Architecture comparison sidebar

NAND universality: 6502 vs RV32I-Lite. The 6502's NAND gates and the RV32I-Lite's NAND gates are physically the same CMOS cells. What differs is how many of them are needed and how they are arranged.

The 6502 has one 8-bit ALU that handles addition, subtraction, AND, OR, XOR, shift, and compare. Its data path is 8 bits wide throughout. The RV32I-Lite ALU you are building is 32 bits wide on every path. A 32-bit full adder requires 32 full-adder stages to the 6502's 8, roughly four times the NAND count for the adder chain alone.

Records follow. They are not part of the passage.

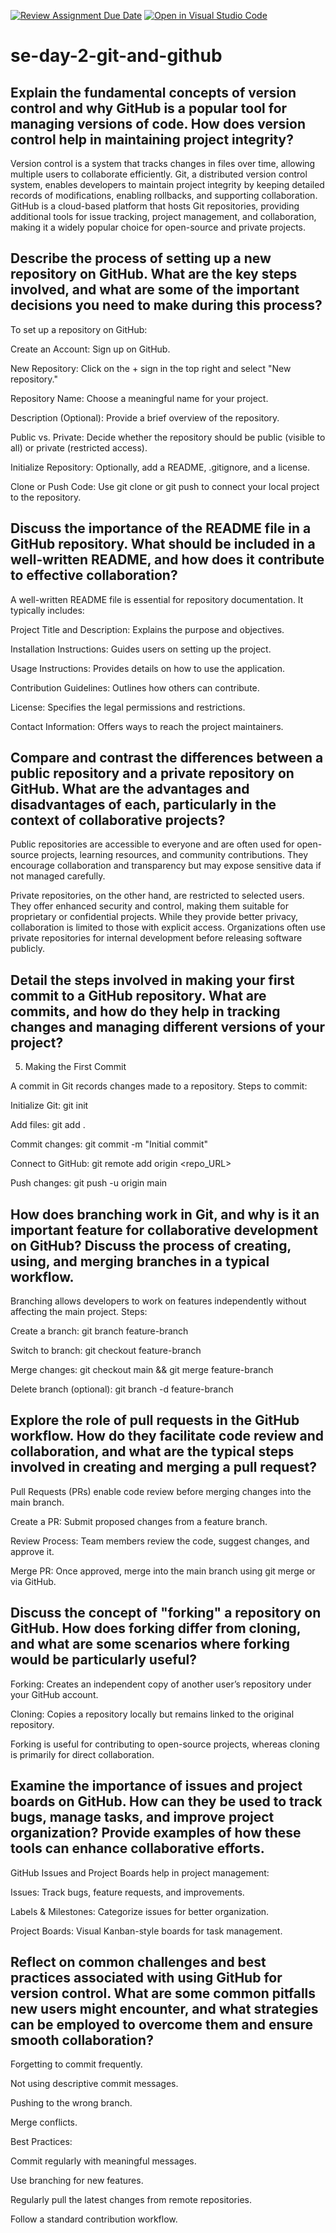 [![Review Assignment Due Date](https://classroom.github.com/assets/deadline-readme-button-22041afd0340ce965d47ae6ef1cefeee28c7c493a6346c4f15d667ab976d596c.svg)](https://classroom.github.com/a/8wgCKhpZ)
[![Open in Visual Studio Code](https://classroom.github.com/assets/open-in-vscode-2e0aaae1b6195c2367325f4f02e2d04e9abb55f0b24a779b69b11b9e10269abc.svg)](https://classroom.github.com/online_ide?assignment_repo_id=18398191&assignment_repo_type=AssignmentRepo)
# se-day-2-git-and-github
## Explain the fundamental concepts of version control and why GitHub is a popular tool for managing versions of code. How does version control help in maintaining project integrity?
Version control is a system that tracks changes in files over time, allowing multiple users to collaborate efficiently. Git, a distributed version control system, enables developers to maintain project integrity by keeping detailed records of modifications, enabling rollbacks, and supporting collaboration. GitHub is a cloud-based platform that hosts Git repositories, providing additional tools for issue tracking, project management, and collaboration, making it a widely popular choice for open-source and private projects.
## Describe the process of setting up a new repository on GitHub. What are the key steps involved, and what are some of the important decisions you need to make during this process?
To set up a repository on GitHub:

Create an Account: Sign up on GitHub.

New Repository: Click on the + sign in the top right and select "New repository."

Repository Name: Choose a meaningful name for your project.

Description (Optional): Provide a brief overview of the repository.

Public vs. Private: Decide whether the repository should be public (visible to all) or private (restricted access).

Initialize Repository: Optionally, add a README, .gitignore, and a license.

Clone or Push Code: Use git clone or git push to connect your local project to the repository.
## Discuss the importance of the README file in a GitHub repository. What should be included in a well-written README, and how does it contribute to effective collaboration?
A well-written README file is essential for repository documentation. It typically includes:

Project Title and Description: Explains the purpose and objectives.

Installation Instructions: Guides users on setting up the project.

Usage Instructions: Provides details on how to use the application.

Contribution Guidelines: Outlines how others can contribute.

License: Specifies the legal permissions and restrictions.

Contact Information: Offers ways to reach the project maintainers.
## Compare and contrast the differences between a public repository and a private repository on GitHub. What are the advantages and disadvantages of each, particularly in the context of collaborative projects?
Public repositories are accessible to everyone and are often used for open-source projects, learning resources, and community contributions. They encourage collaboration and transparency but may expose sensitive data if not managed carefully.

Private repositories, on the other hand, are restricted to selected users. They offer enhanced security and control, making them suitable for proprietary or confidential projects. While they provide better privacy, collaboration is limited to those with explicit access. Organizations often use private repositories for internal development before releasing software publicly.
## Detail the steps involved in making your first commit to a GitHub repository. What are commits, and how do they help in tracking changes and managing different versions of your project?
5. Making the First Commit

A commit in Git records changes made to a repository. Steps to commit:

Initialize Git: git init

Add files: git add .

Commit changes: git commit -m "Initial commit"

Connect to GitHub: git remote add origin <repo_URL>

Push changes: git push -u origin main
## How does branching work in Git, and why is it an important feature for collaborative development on GitHub? Discuss the process of creating, using, and merging branches in a typical workflow.
Branching allows developers to work on features independently without affecting the main project. Steps:

Create a branch: git branch feature-branch

Switch to branch: git checkout feature-branch

Merge changes: git checkout main && git merge feature-branch

Delete branch (optional): git branch -d feature-branch
## Explore the role of pull requests in the GitHub workflow. How do they facilitate code review and collaboration, and what are the typical steps involved in creating and merging a pull request?
Pull Requests (PRs) enable code review before merging changes into the main branch.

Create a PR: Submit proposed changes from a feature branch.

Review Process: Team members review the code, suggest changes, and approve it.

Merge PR: Once approved, merge into the main branch using git merge or via GitHub.
## Discuss the concept of "forking" a repository on GitHub. How does forking differ from cloning, and what are some scenarios where forking would be particularly useful?
Forking: Creates an independent copy of another user’s repository under your GitHub account.

Cloning: Copies a repository locally but remains linked to the original repository.

Forking is useful for contributing to open-source projects, whereas cloning is primarily for direct collaboration.
## Examine the importance of issues and project boards on GitHub. How can they be used to track bugs, manage tasks, and improve project organization? Provide examples of how these tools can enhance collaborative efforts.
GitHub Issues and Project Boards help in project management:

Issues: Track bugs, feature requests, and improvements.

Labels & Milestones: Categorize issues for better organization.

Project Boards: Visual Kanban-style boards for task management.
## Reflect on common challenges and best practices associated with using GitHub for version control. What are some common pitfalls new users might encounter, and what strategies can be employed to overcome them and ensure smooth collaboration?
Forgetting to commit frequently.

Not using descriptive commit messages.

Pushing to the wrong branch.

Merge conflicts.

Best Practices:

Commit regularly with meaningful messages.

Use branching for new features.

Regularly pull the latest changes from remote repositories.

Follow a standard contribution workflow.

The 6502's complexity budget goes into addressing logic (13 modes, each requiring address computation circuitry) and the control PLA (programmable logic array that decodes variable-length opcodes). The RV32I-Lite spends that complexity budget on wider data paths and a larger register file. Neither is universally better; they are different design points on the same tradeoff curve.

Reflection prompts

1. In CSA-101 you modified Arlet's existing Verilog to confirm you understood it. In CSA-110 you write the Verilog from a blank file. What does this change about the engineering process and the kind of bugs you encounter?
2. Petzold spent several chapters arriving at NAND universality through historical relay circuits. You arrived at the same place in one week. What did Petzold's slow climb give the reader that this compressed version did not?
3. Your NAND gate in Verilog is a single assign statement. Arlet's 6502 NAND equivalent is a CMOS cell in a foundry-specified library. At what point in the toolchain do these two representations converge into the same silicon?

What's next

Week 2 takes the half adder you built in Lab 1.4 and grows it into a 32-bit ripple-carry adder, then wires in subtraction and bitwise operations to form the full ALU. The 6502 equivalent is the ALU that took ~1,000 Verilog lines in Arlet's alu.v; the RV32I-Lite ALU is simpler at each operation because the operations are more orthogonal.